- Task instructions
Pick out each line below containing "column".

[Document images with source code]
/---

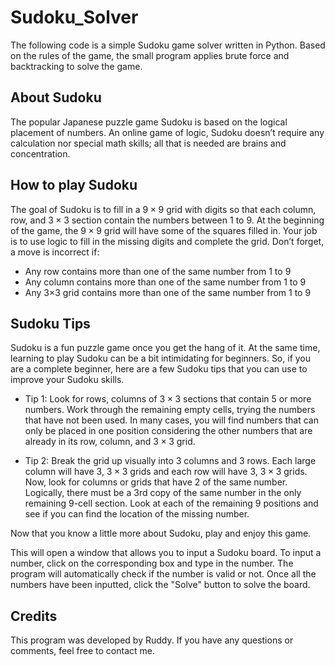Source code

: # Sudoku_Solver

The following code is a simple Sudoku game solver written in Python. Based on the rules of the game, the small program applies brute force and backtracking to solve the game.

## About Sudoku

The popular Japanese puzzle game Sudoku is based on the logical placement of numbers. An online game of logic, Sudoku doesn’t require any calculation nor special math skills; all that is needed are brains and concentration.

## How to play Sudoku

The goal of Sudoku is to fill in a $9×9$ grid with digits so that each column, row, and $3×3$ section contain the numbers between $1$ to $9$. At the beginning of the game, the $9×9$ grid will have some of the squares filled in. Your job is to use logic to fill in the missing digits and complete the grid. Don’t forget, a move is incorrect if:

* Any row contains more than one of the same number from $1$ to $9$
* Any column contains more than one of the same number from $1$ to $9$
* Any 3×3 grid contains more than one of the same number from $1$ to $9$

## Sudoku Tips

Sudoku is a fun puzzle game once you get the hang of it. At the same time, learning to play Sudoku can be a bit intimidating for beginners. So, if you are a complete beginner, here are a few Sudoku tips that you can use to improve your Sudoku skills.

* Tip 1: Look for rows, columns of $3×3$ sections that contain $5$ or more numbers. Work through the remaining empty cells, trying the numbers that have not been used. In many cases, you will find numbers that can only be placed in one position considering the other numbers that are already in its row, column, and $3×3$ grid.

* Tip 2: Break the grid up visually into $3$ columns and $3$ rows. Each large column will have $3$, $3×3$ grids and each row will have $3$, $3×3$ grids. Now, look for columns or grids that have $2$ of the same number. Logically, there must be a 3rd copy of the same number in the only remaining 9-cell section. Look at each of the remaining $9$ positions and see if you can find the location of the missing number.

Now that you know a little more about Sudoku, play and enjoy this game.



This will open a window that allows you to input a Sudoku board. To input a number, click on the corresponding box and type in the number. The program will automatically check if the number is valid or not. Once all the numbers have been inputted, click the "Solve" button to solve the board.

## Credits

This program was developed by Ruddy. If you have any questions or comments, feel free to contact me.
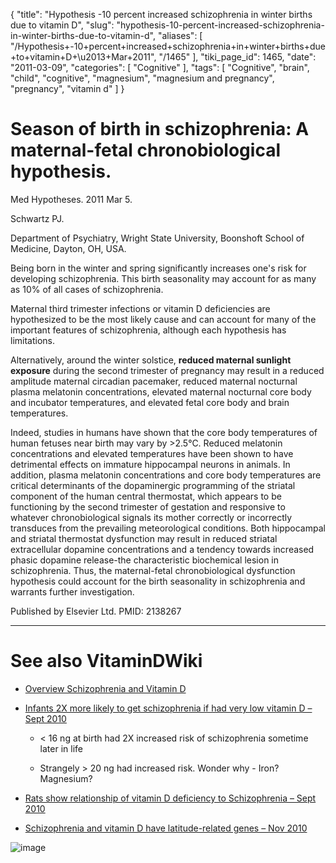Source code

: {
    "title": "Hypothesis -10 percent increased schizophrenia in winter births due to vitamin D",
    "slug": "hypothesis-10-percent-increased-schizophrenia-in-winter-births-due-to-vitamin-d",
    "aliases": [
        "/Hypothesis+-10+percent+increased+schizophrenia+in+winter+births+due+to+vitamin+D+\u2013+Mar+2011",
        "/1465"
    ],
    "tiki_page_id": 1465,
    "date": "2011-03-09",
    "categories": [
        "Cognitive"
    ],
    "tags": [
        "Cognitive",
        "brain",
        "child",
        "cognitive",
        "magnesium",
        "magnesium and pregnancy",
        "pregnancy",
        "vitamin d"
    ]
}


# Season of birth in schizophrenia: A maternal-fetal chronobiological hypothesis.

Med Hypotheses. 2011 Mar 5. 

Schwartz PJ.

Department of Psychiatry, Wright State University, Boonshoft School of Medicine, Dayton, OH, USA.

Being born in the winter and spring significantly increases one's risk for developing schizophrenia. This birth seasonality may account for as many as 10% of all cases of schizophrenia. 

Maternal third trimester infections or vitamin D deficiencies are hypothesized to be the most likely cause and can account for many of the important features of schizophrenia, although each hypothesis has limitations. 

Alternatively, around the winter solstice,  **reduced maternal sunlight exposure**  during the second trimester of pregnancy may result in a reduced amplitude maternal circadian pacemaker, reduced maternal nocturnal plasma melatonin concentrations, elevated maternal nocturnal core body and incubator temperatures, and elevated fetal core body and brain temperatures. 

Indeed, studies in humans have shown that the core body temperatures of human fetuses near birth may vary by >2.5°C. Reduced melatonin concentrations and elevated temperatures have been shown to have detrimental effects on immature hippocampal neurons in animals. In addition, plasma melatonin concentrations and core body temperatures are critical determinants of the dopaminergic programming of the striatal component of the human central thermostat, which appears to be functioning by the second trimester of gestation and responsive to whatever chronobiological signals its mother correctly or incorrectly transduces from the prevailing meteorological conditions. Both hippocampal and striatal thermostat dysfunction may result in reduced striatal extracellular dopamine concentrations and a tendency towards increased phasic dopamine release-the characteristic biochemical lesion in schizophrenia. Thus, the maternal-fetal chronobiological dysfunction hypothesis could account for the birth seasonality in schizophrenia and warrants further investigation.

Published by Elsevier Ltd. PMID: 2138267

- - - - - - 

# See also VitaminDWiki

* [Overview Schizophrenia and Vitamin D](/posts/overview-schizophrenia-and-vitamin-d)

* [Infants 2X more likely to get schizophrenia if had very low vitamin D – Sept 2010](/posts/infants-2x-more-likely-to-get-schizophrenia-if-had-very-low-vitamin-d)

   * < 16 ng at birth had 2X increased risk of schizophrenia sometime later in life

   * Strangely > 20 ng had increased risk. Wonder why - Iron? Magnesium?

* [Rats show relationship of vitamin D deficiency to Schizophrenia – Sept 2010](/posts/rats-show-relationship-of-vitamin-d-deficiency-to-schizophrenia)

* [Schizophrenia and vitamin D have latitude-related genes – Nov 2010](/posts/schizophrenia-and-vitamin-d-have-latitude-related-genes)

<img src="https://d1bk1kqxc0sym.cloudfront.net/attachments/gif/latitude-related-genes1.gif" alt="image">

\---

- Answer to this problem
The goal of Sudoku is to fill in a $9×9$ grid with digits so that each column, row, and $3×3$ section contain the numbers between $1$ to $9$. At the beginning of the game, the $9×9$ grid will have some of the squares filled in. Your job is to use logic to fill in the missing digits and complete the grid. Don’t forget, a move is incorrect if:
* Any column contains more than one of the same number from $1$ to $9$
* Tip 1: Look for rows, columns of $3×3$ sections that contain $5$ or more numbers. Work through the remaining empty cells, trying the numbers that have not been used. In many cases, you will find numbers that can only be placed in one position considering the other numbers that are already in its row, column, and $3×3$ grid.
* Tip 2: Break the grid up visually into $3$ columns and $3$ rows. Each large column will have $3$, $3×3$ grids and each row will have $3$, $3×3$ grids. Now, look for columns or grids that have $2$ of the same number. Logically, there must be a 3rd copy of the same number in the only remaining 9-cell section. Look at each of the remaining $9$ positions and see if you can find the location of the missing number.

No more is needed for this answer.